*WHAT YOU HAVE TO DO*: Go over the lines below, and when one contains the word "kompleks", copy it.

*INFORMATION SHOWN*:

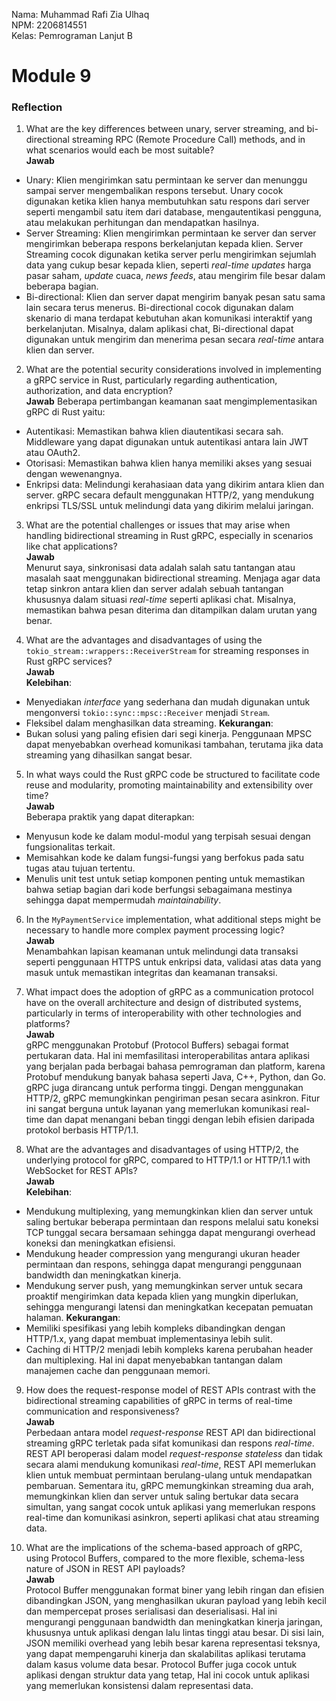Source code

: Nama: Muhammad Rafi Zia Ulhaq<br>
NPM: 2206814551<br>
Kelas: Pemrograman Lanjut B<br>

# Module 9

### Reflection
1. What are the key differences between unary, server streaming, and bi-directional streaming RPC (Remote Procedure Call) methods, and in what scenarios would each be most suitable?<br>
**Jawab**
* Unary: Klien mengirimkan satu permintaan ke server dan menunggu sampai server mengembalikan respons tersebut. Unary cocok digunakan ketika klien hanya membutuhkan satu respons dari server seperti mengambil satu item dari database, mengautentikasi pengguna, atau melakukan perhitungan dan mendapatkan hasilnya.<br>
* Server Streaming: Klien mengirimkan permintaan ke server dan server mengirimkan beberapa respons berkelanjutan kepada klien. Server Streaming cocok digunakan ketika server perlu mengirimkan sejumlah data yang cukup besar kepada klien, seperti *real-time updates* harga pasar saham, *update* cuaca, *news feeds*, atau mengirim file besar dalam beberapa bagian.<br>
* Bi-directional: Klien dan server dapat mengirim banyak pesan satu sama lain secara terus menerus. Bi-directional cocok digunakan dalam skenario di mana terdapat kebutuhan akan komunikasi interaktif yang berkelanjutan. Misalnya, dalam aplikasi chat, Bi-directional dapat digunakan untuk mengirim dan menerima pesan secara *real-time* antara klien dan server.<br>

2. What are the potential security considerations involved in implementing a gRPC service in Rust, particularly regarding authentication, authorization, and data encryption?<br>
**Jawab**
Beberapa pertimbangan keamanan saat mengimplementasikan gRPC di Rust yaitu:
* Autentikasi: Memastikan bahwa klien diautentikasi secara sah. Middleware yang dapat digunakan untuk autentikasi antara lain JWT atau OAuth2.
* Otorisasi: Memastikan bahwa klien hanya memiliki akses yang sesuai dengan wewenangnya. 
* Enkripsi data: Melindungi kerahasiaan data yang dikirim antara klien dan server. gRPC secara default menggunakan HTTP/2, yang mendukung enkripsi TLS/SSL untuk melindungi data yang dikirim melalui jaringan.

3. What are the potential challenges or issues that may arise when handling bidirectional streaming in Rust gRPC, especially in scenarios like chat applications?<br>
**Jawab**<br>
Menurut saya, sinkronisasi data adalah salah satu tantangan atau masalah saat menggunakan bidirectional streaming. Menjaga agar data tetap sinkron antara klien dan server adalah sebuah tantangan khususnya dalam situasi *real-time* seperti aplikasi chat. Misalnya, memastikan bahwa pesan diterima dan ditampilkan dalam urutan yang benar.

4. What are the advantages and disadvantages of using the `tokio_stream::wrappers::ReceiverStream` for streaming responses in Rust gRPC services?<br>
**Jawab**<br>
**Kelebihan**:
* Menyediakan *interface* yang sederhana dan mudah digunakan untuk mengonversi `tokio::sync::mpsc::Receiver` menjadi `Stream`. 
* Fleksibel dalam menghasilkan data streaming.
**Kekurangan**:
* Bukan solusi yang paling efisien dari segi kinerja. Penggunaan MPSC dapat menyebabkan overhead komunikasi tambahan, terutama jika data streaming yang dihasilkan sangat besar.

5. In what ways could the Rust gRPC code be structured to facilitate code reuse and modularity, promoting maintainability and extensibility over time?<br>
**Jawab**<br>
Beberapa praktik yang dapat diterapkan:
* Menyusun kode ke dalam modul-modul yang terpisah sesuai dengan fungsionalitas terkait.
* Memisahkan kode ke dalam fungsi-fungsi yang berfokus pada satu tugas atau tujuan tertentu.
* Menulis unit test untuk setiap komponen penting untuk memastikan bahwa setiap bagian dari kode berfungsi sebagaimana mestinya sehingga dapat mempermudah *maintainability*.

6. In the `MyPaymentService` implementation, what additional steps might be necessary to handle more complex payment processing logic?<br>
**Jawab**<br>
Menambahkan lapisan keamanan untuk melindungi data transaksi seperti penggunaan HTTPS untuk enkripsi data, validasi atas data yang masuk untuk memastikan integritas dan keamanan transaksi. 

7. What impact does the adoption of gRPC as a communication protocol have on the overall architecture and design of distributed systems, particularly in terms of interoperability with other technologies and platforms?<br>
**Jawab**<br>
gRPC menggunakan Protobuf (Protocol Buffers) sebagai format pertukaran data. Hal ini memfasilitasi interoperabilitas antara aplikasi yang berjalan pada berbagai bahasa pemrograman dan platform, karena Protobuf mendukung banyak bahasa seperti Java, C++, Python, dan Go. gRPC juga dirancang untuk performa tinggi. Dengan menggunakan HTTP/2, gRPC memungkinkan pengiriman pesan secara asinkron. Fitur ini sangat berguna untuk layanan yang memerlukan komunikasi real-time dan dapat menangani beban tinggi dengan lebih efisien daripada protokol berbasis HTTP/1.1.

8. What are the advantages and disadvantages of using HTTP/2, the underlying protocol for gRPC, compared to HTTP/1.1 or HTTP/1.1 with WebSocket for REST APIs?<br>
**Jawab**<br>
**Kelebihan**:
* Mendukung multiplexing, yang memungkinkan klien dan server untuk saling bertukar beberapa permintaan dan respons melalui satu koneksi TCP tunggal secara bersamaan sehingga dapat mengurangi overhead koneksi dan meningkatkan efisiensi.
* Mendukung header compression yang mengurangi ukuran header permintaan dan respons, sehingga dapat mengurangi penggunaan bandwidth dan meningkatkan kinerja.
* Mendukung server push, yang memungkinkan server untuk secara proaktif mengirimkan data kepada klien yang mungkin diperlukan, sehingga mengurangi latensi dan meningkatkan kecepatan pemuatan halaman.
**Kekurangan**:
* Memiliki spesifikasi yang lebih kompleks dibandingkan dengan HTTP/1.x, yang dapat membuat implementasinya lebih sulit.
* Caching di HTTP/2 menjadi lebih kompleks karena perubahan header dan multiplexing. Hal ini dapat menyebabkan tantangan dalam manajemen cache dan penggunaan memori.

9. How does the request-response model of REST APIs contrast with the bidirectional streaming capabilities of gRPC in terms of real-time communication and responsiveness?<br>
**Jawab**<br>
Perbedaan antara model *request-response* REST API dan bidirectional streaming gRPC terletak pada sifat komunikasi dan respons *real-time*. REST API beroperasi dalam model *request-response stateless* dan tidak secara alami mendukung komunikasi *real-time*, REST API memerlukan klien untuk membuat permintaan berulang-ulang untuk mendapatkan pembaruan. Sementara itu, gRPC memungkinkan streaming dua arah, memungkinkan klien dan server untuk saling bertukar data secara simultan, yang sangat cocok untuk aplikasi yang memerlukan respons real-time dan komunikasi asinkron, seperti aplikasi chat atau streaming data.

10. What are the implications of the schema-based approach of gRPC, using Protocol Buffers, compared to the more flexible, schema-less nature of JSON in REST API payloads?<br>
**Jawab**<br>
Protocol Buffer menggunakan format biner yang lebih ringan dan efisien dibandingkan JSON, yang menghasilkan ukuran payload yang lebih kecil dan mempercepat proses serialisasi dan deserialisasi. Hal ini mengurangi penggunaan bandwidth dan meningkatkan kinerja jaringan, khususnya untuk aplikasi dengan lalu lintas tinggi atau besar. Di sisi lain, JSON memiliki overhead yang lebih besar karena representasi teksnya, yang dapat mempengaruhi kinerja dan skalabilitas aplikasi terutama dalam kasus volume data besar. Protocol Buffer juga cocok untuk aplikasi dengan struktur data yang tetap, Hal ini cocok untuk aplikasi yang memerlukan konsistensi dalam representasi data.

*RESULT OF THE TASK*:
* Memiliki spesifikasi yang lebih kompleks dibandingkan dengan HTTP/1.x, yang dapat membuat implementasinya lebih sulit.
* Caching di HTTP/2 menjadi lebih kompleks karena perubahan header dan multiplexing. Hal ini dapat menyebabkan tantangan dalam manajemen cache dan penggunaan memori.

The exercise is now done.